* What to produce *
Below are some records; output exactly the lines from the line with "<p align=center>Home Assistant & Friends</p>" to the line with "## Software", both ends kept, and nothing more.

Dataset entries
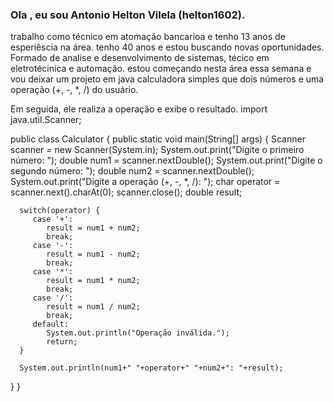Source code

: ### Ola , eu sou Antonio Helton Vilela (helton1602).
trabalho como técnico em atomação bancarioa e tenho 13 anos de esperiêscia na área.
tenho 40 anos e estou buscando novas oportunidades.
Formado de analise e desenvolvimento de sistemas, técico em eletrotécinica e automação.
estou começando nesta área essa semana e vou deixar um projeto em java calculadora simples que dois números e uma operação (+, -, *, /) do usuário.

Em seguida, ele realiza a operação e exibe o resultado.
import java.util.Scanner;

public class Calculator {
   public static void main(String[] args) {
      Scanner scanner = new Scanner(System.in);
      System.out.print("Digite o primeiro número: ");
      double num1 = scanner.nextDouble();
      System.out.print("Digite o segundo número: ");
      double num2 = scanner.nextDouble();
      System.out.print("Digite a operação (+, -, *, /): ");
      char operator = scanner.next().charAt(0);
      scanner.close();
      double result;

      switch(operator) {
         case '+':
            result = num1 + num2;
            break;
         case '-':
            result = num1 - num2;
            break;
         case '*':
            result = num1 * num2;
            break;
         case '/':
            result = num1 / num2;
            break;
         default:
            System.out.println("Operação inválida.");
            return;
      }

      System.out.println(num1+" "+operator+" "+num2+": "+result);
   }
}
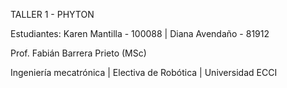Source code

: TALLER 1 - PHYTON

Estudiantes: Karen Mantilla - 100088 | Diana Avendaño - 81912

Prof. Fabián Barrera Prieto (MSc) 

Ingeniería mecatrónica | Electiva de Robótica | Universidad ECCI
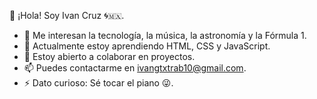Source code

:👋 ¡Hola! Soy Ivan Cruz 🌀🇲🇽.
- 👀 Me interesan la tecnología, la música, la astronomía y la Fórmula 1.
- 🌱 Actualmente estoy aprendiendo HTML, CSS y JavaScript.
- 💞️ Estoy abierto a colaborar en proyectos.
- 📫 Puedes contactarme en ivangtxtrab10@gmail.com.
- ⚡ Dato curioso: Sé tocar el piano 😜.

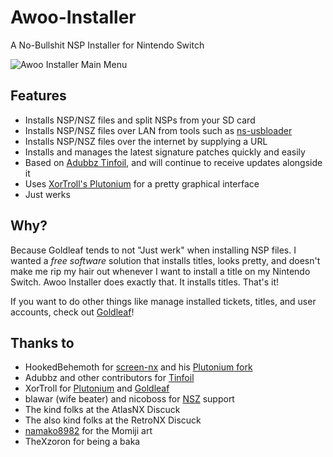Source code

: # Awoo-Installer
A No-Bullshit NSP Installer for Nintendo Switch

![Awoo Installer Main Menu](https://i.imgur.com/HQGLrhc.jpg)

## Features
- Installs NSP/NSZ files and split NSPs from your SD card
- Installs NSP/NSZ files over LAN from tools such as [ns-usbloader](https://github.com/developersu/ns-usbloader)
- Installs NSP/NSZ files over the internet by supplying a URL
- Installs and manages the latest signature patches quickly and easily
- Based on [Adubbz Tinfoil](https://github.com/Adubbz/Tinfoil), and will continue to receive updates alongside it
- Uses [XorTroll's Plutonium](https://github.com/XorTroll/Plutonium) for a pretty graphical interface
- Just werks

## Why?
Because Goldleaf tends to not "Just werk" when installing NSP files. I wanted a *free software* solution that installs titles, looks pretty, and doesn't make me rip my hair out whenever I want to install a title on my Nintendo Switch. Awoo Installer does exactly that. It installs titles. That's it!

If you want to do other things like manage installed tickets, titles, and user accounts, check out [Goldleaf](https://github.com/XorTroll/Goldleaf)!

## Thanks to
- HookedBehemoth for [screen-nx](https://github.com/HookedBehemoth/screen-nx) and his [Plutonium fork](https://github.com/HookedBehemoth/Plutonium)
- Adubbz and other contributors for [Tinfoil](https://github.com/Adubbz/Tinfoil)
- XorTroll for [Plutonium](https://github.com/XorTroll/Plutonium) and [Goldleaf](https://github.com/XorTroll/Goldleaf)
- blawar (wife beater) and nicoboss for [NSZ](https://github.com/nicoboss/nsz) support
- The kind folks at the AtlasNX Discuck
- The also kind folks at the RetroNX Discuck
- [namako8982](https://www.pixiv.net/member.php?id=14235616) for the Momiji art
- TheXzoron for being a baka
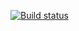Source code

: [![Build status](https://ci.appveyor.com/api/projects/status/i2mbjy9e18ise14e/branch/master?svg=true)](https://ci.appveyor.com/project/Serega219/pattern777/branch/master)
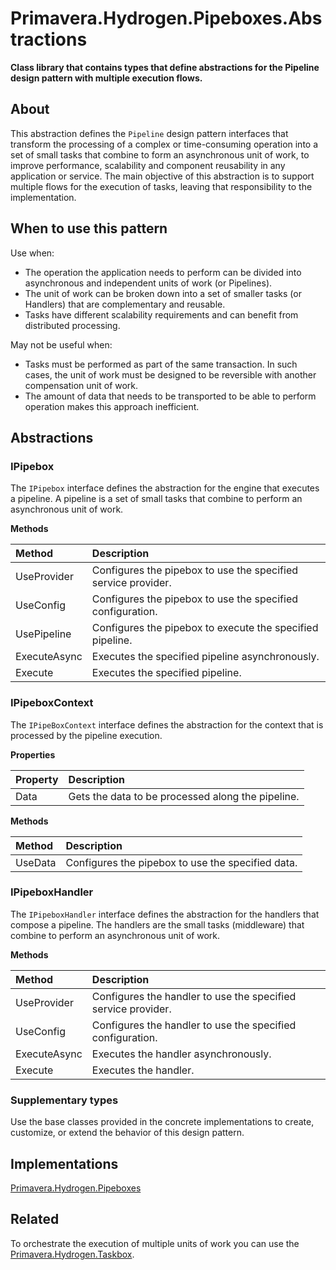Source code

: <!-- REFERENCES -->

[REF_PHP]: ./Pipeboxes.md
[REF_PHTA]: ./Taskbox.md

<!-- DOCUMENT -->

# Primavera.Hydrogen.Pipeboxes.Abstractions

**Class library that contains types that define abstractions for the Pipeline design pattern with multiple execution flows.**

## About

This abstraction defines the `Pipeline` design pattern interfaces that transform the processing of a complex or time-consuming operation into a set of small tasks that combine to form an asynchronous unit of work, to improve performance, scalability and component reusability in any application or service. The main objective of this abstraction is to support multiple flows for the execution of tasks, leaving that responsibility to the implementation.

## When to use this pattern

Use when:
- The operation the application needs to perform can be divided into asynchronous and independent units of work (or Pipelines).
- The unit of work can be broken down into a set of smaller tasks (or Handlers) that are complementary and reusable.
- Tasks have different scalability requirements and can benefit from distributed processing.

May not be useful when:
- Tasks must be performed as part of the same transaction. In such cases, the unit of work must be designed to be reversible with another compensation unit of work.
- The amount of data that needs to be transported to be able to perform operation makes this approach inefficient.

## Abstractions

### IPipebox

The `IPipebox` interface defines the abstraction for the engine that executes a pipeline. A pipeline is a set of small tasks that combine to perform an asynchronous unit of work.

**Methods**

Method | Description
:--- | :---
UseProvider | Configures the pipebox to use the specified service provider.
UseConfig | Configures the pipebox to use the specified configuration.
UsePipeline | Configures the pipebox to execute the specified pipeline.
ExecuteAsync | Executes the specified pipeline asynchronously.
Execute | Executes the specified pipeline.

### IPipeboxContext

The `IPipeBoxContext` interface defines the abstraction for the context that is processed by the pipeline execution.

**Properties**

Property | Description
:--- | :---
Data | Gets the data to be processed along the pipeline.

**Methods**

Method | Description
:--- | :---
UseData | Configures the pipebox to use the specified data.

### IPipeboxHandler

The `IPipeboxHandler` interface defines the abstraction for the handlers that compose a pipeline. The handlers are the small tasks (middleware) that combine to perform an asynchronous unit of work.

**Methods**

Method | Description
:--- | :---
UseProvider | Configures the handler to use the specified service provider.
UseConfig | Configures the handler to use the specified configuration.
ExecuteAsync | Executes the handler asynchronously.
Execute | Executes the handler.

### Supplementary types

Use the base classes provided in the concrete implementations to create, customize, or extend the behavior of this design pattern.

## Implementations

[Primavera.Hydrogen.Pipeboxes][REF_PHP]

## Related

To orchestrate the execution of multiple units of work you can use the [Primavera.Hydrogen.Taskbox][REF_PHTA].
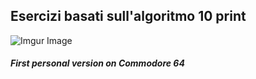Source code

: ## Esercizi basati sull'algoritmo 10 print

![Imgur Image](https://i.imgur.com/CerrRRxl.png) 

#### _First personal version on Commodore 64_
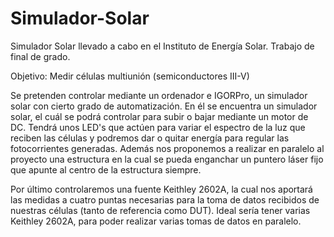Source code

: # Simulador-Solar
Simulador Solar llevado a cabo en el Instituto de Energía Solar. Trabajo de final de grado.

Objetivo: Medir células multiunión (semiconductores III-V)

Se pretenden controlar mediante un ordenador e IGORPro, un simulador solar con cierto grado de automatización.
En él se encuentra un simulador solar, el cuál se podrá controlar para subir o bajar mediante un motor de DC. 
Tendrá unos LED's que actúen para variar el espectro de la luz que reciben las células y podremos dar o quitar energía para regular las fotocorrientes generadas. 
Además nos proponemos a realizar en paralelo al proyecto una estructura en la cual se pueda enganchar un puntero láser fijo que apunte al centro de la estructura siempre. 

Por último controlaremos una fuente Keithley 2602A, la cual nos aportará las medidas a cuatro puntas necesarias para la toma de datos recibidos de nuestras células (tanto de referencia como DUT). Ideal sería tener varias Keithley 2602A, para poder realizar varias tomas de datos en paralelo.
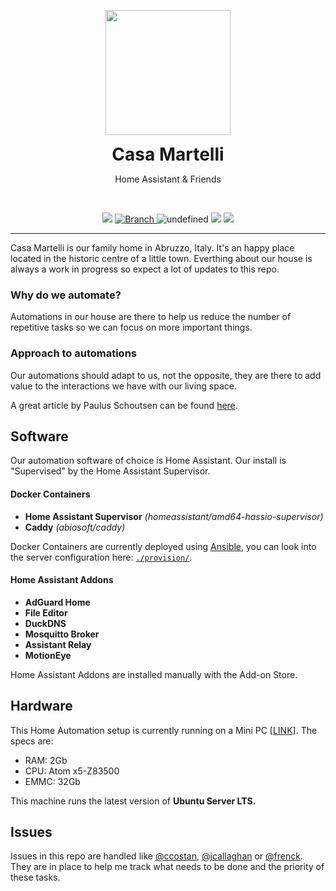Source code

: <p align="center">
	<img src=".github/supporting_files/icon.png" width="200">
	<h1 align=center style="margin: 0;">Casa Martelli</h1>
	<p align=center>Home Assistant & Friends</p>
	<br>
	<p align=center>
		<img src="https://github.com/eliseomartelli/ParentsHomeAutomation/workflows/Home%20Assistant%20CI/badge.svg">
		<a href="https://github.com/eliseomartelli/ParentsHomeAutomation/tree/master">
			<img src="https://img.shields.io/badge/Branch-master-green.svg?longCache=true"
				alt="Branch">
		</a>
		<img alt="undefined" src="https://img.shields.io/github/license/eliseomartelli/ParentsHomeAutomation.svg">
		<img src="https://img.shields.io/badge/haversion-2021.2.3-blue.svg">
		<img src="https://img.shields.io/badge/automations-28-purple.svg">
	</p>
</p>

---

Casa Martelli is our family home in Abruzzo, Italy. It's an happy place located in the historic centre of a little town. Everthing about our house is always a work in progress so expect a lot of updates to this repo.

### Why do we automate?

Automations in our house are there to help us reduce the number of repetitive tasks so we can focus on more important things.

### Approach to automations

Our automations should adapt to us, not the opposite, they are there to add value to the interactions we have with our living space.

A great article by Paulus Schoutsen can be found [here](https://www.home-assistant.io/blog/2016/01/19/perfect-home-automation/).

## Software

Our automation software of choice is Home Assistant. Our install is "Supervised" by the Home Assistant Supervisor.

#### Docker Containers
- **Home Assistant Supervisor**
*(homeassistant/amd64-hassio-supervisor)*
- **Caddy**
*(abiosoft/caddy)*

Docker Containers are currently deployed using [Ansible](https://www.ansible.com/), you can look into the server configuration here: [`./provision/`](https://github.com/eliseomartelli/ParentsHomeAutomation/tree/master/provision).

#### Home Assistant Addons
- **AdGuard Home**
- **File Editor**
- **DuckDNS**
- **Mosquitto Broker**
- **Assistant Relay**
- **MotionEye**

Home Assistant Addons are installed manually with the Add-on Store.


## Hardware

This Home Automation setup is currently running on a Mini PC [[LINK]](https://amzn.to/2MLfRn9).
The specs are:
- RAM: 2Gb
- CPU: Atom x5-Z83500
- EMMC: 32Gb

This machine runs the latest version of **Ubuntu Server LTS.**

## Issues

Issues in this repo are handled like [@ccostan](https://twitter.com/ccostan), [@jcallaghan](https://twitter.com/jamescallaghan) or [@frenck](https://twitter.com/frenck).
They are in place to help me track what needs to be done and the priority of these tasks.
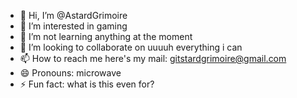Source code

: - 👋 Hi, I’m @AstardGrimoire
- 👀 I’m interested in gaming
- 🌱 I’m not learning anything at the moment
- 💞️ I’m looking to collaborate on uuuuh everything i can
- 📫 How to reach me here's my mail: gitstardgrimoire@gmail.com
- 😄 Pronouns: microwave
- ⚡ Fun fact: what is this even for?

<!---
AstardGrimoire/AstardGrimoire is a ✨ special ✨ repository because its `README.md` (this file) appears on your GitHub profile.
You can click the Preview link to take a look at your changes.
--->
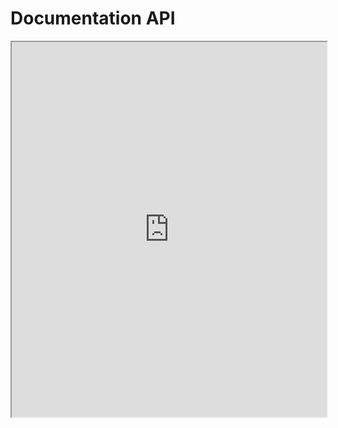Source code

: # Documentation API

<iframe src="http://localhost:5001/api-docs/swagger.json" width="100%" height="600px"></iframe>
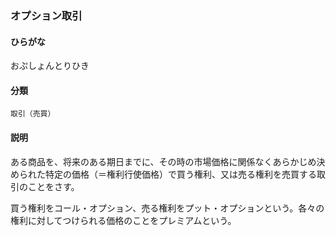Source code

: <div style="display:none;">

## [あ行](securities-terms?id=あ行)

</div>

### オプション取引

#### ひらがな

おぷしょんとりひき

#### 分類

`取引（売買）`

#### 説明

ある商品を、将来のある期日までに、その時の市場価格に関係なくあらかじめ決められた特定の価格（＝権利行使価格）で買う権利、又は売る権利を売買する取引のことをさす。
買う権利をコール・オプション、売る権利をプット・オプションという。各々の権利に対してつけられる価格のことをプレミアムという。

<div style="display:none;">

## [か行](securities-terms?id=か行)
## [さ行](securities-terms?id=さ行)
## [た行](securities-terms?id=た行)
## [な行](securities-terms?id=な行)
## [は行](securities-terms?id=は行)
## [ま行](securities-terms?id=ま行)
## [や行](securities-terms?id=や行)
## [ら行](securities-terms?id=ら行)
## [わ行](securities-terms?id=わ行)
## [英数字・記号](securities-terms?id=英数字・記号)

</div>

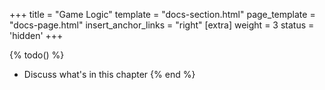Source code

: +++
title = "Game Logic"
template = "docs-section.html"
page_template = "docs-page.html"
insert_anchor_links = "right"
[extra]
weight = 3
status = 'hidden'
+++

{% todo() %}

* Discuss what's in this chapter
{% end %}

* Output of the task *
	<p align=center>Home Assistant & Friends</p>
	<br>
	<p align=center>
		<img src="https://github.com/eliseomartelli/ParentsHomeAutomation/workflows/Home%20Assistant%20CI/badge.svg">
		<a href="https://github.com/eliseomartelli/ParentsHomeAutomation/tree/master">
			<img src="https://img.shields.io/badge/Branch-master-green.svg?longCache=true"
				alt="Branch">
		</a>
		<img alt="undefined" src="https://img.shields.io/github/license/eliseomartelli/ParentsHomeAutomation.svg">
		<img src="https://img.shields.io/badge/haversion-2021.2.3-blue.svg">
		<img src="https://img.shields.io/badge/automations-28-purple.svg">
	</p>
</p>

---

Casa Martelli is our family home in Abruzzo, Italy. It's an happy place located in the historic centre of a little town. Everthing about our house is always a work in progress so expect a lot of updates to this repo.

### Why do we automate?

Automations in our house are there to help us reduce the number of repetitive tasks so we can focus on more important things.

### Approach to automations

Our automations should adapt to us, not the opposite, they are there to add value to the interactions we have with our living space.

A great article by Paulus Schoutsen can be found [here](https://www.home-assistant.io/blog/2016/01/19/perfect-home-automation/).

## Software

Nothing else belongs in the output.